### WORK ORDER
Repeat every entry exactly. Leave nothing out.

### SUPPLIED ENTRIES

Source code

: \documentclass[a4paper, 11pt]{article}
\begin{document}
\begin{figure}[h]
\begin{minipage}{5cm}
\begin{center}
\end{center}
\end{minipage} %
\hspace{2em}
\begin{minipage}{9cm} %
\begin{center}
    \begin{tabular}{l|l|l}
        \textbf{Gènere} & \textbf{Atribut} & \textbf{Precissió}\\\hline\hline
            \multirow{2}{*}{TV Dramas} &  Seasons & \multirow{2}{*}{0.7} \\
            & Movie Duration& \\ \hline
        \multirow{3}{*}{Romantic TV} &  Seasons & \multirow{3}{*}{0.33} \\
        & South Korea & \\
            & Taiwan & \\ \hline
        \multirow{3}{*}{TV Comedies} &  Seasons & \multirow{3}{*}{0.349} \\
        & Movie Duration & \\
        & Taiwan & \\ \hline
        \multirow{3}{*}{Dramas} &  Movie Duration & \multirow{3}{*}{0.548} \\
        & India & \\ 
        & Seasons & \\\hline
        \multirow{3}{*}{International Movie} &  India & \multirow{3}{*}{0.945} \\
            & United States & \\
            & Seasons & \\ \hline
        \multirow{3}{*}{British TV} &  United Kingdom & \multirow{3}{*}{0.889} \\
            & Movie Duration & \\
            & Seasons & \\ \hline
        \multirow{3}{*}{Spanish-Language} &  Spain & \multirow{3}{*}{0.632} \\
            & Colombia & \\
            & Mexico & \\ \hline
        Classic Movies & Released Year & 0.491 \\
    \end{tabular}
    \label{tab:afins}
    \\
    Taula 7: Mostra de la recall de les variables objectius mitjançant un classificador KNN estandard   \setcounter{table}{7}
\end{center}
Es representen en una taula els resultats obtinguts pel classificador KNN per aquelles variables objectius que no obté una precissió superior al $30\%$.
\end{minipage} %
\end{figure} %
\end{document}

### EXPECTED ANSWER
Source code

: \documentclass[a4paper, 11pt]{article}
\begin{document}
\begin{figure}[h]
\begin{minipage}{5cm}
\begin{center}
\end{center}
\end{minipage} %
\hspace{2em}
\begin{minipage}{9cm} %
\begin{center}
    \begin{tabular}{l|l|l}
        \textbf{Gènere} & \textbf{Atribut} & \textbf{Precissió}\\\hline\hline
            \multirow{2}{*}{TV Dramas} &  Seasons & \multirow{2}{*}{0.7} \\
            & Movie Duration& \\ \hline
        \multirow{3}{*}{Romantic TV} &  Seasons & \multirow{3}{*}{0.33} \\
        & South Korea & \\
            & Taiwan & \\ \hline
        \multirow{3}{*}{TV Comedies} &  Seasons & \multirow{3}{*}{0.349} \\
        & Movie Duration & \\
        & Taiwan & \\ \hline
        \multirow{3}{*}{Dramas} &  Movie Duration & \multirow{3}{*}{0.548} \\
        & India & \\ 
        & Seasons & \\\hline
        \multirow{3}{*}{International Movie} &  India & \multirow{3}{*}{0.945} \\
            & United States & \\
            & Seasons & \\ \hline
        \multirow{3}{*}{British TV} &  United Kingdom & \multirow{3}{*}{0.889} \\
            & Movie Duration & \\
            & Seasons & \\ \hline
        \multirow{3}{*}{Spanish-Language} &  Spain & \multirow{3}{*}{0.632} \\
            & Colombia & \\
            & Mexico & \\ \hline
        Classic Movies & Released Year & 0.491 \\
    \end{tabular}
    \label{tab:afins}
    \\
    Taula 7: Mostra de la recall de les variables objectius mitjançant un classificador KNN estandard   \setcounter{table}{7}
\end{center}
Es representen en una taula els resultats obtinguts pel classificador KNN per aquelles variables objectius que no obté una precissió superior al $30\%$.
\end{minipage} %
\end{figure} %
\end{document}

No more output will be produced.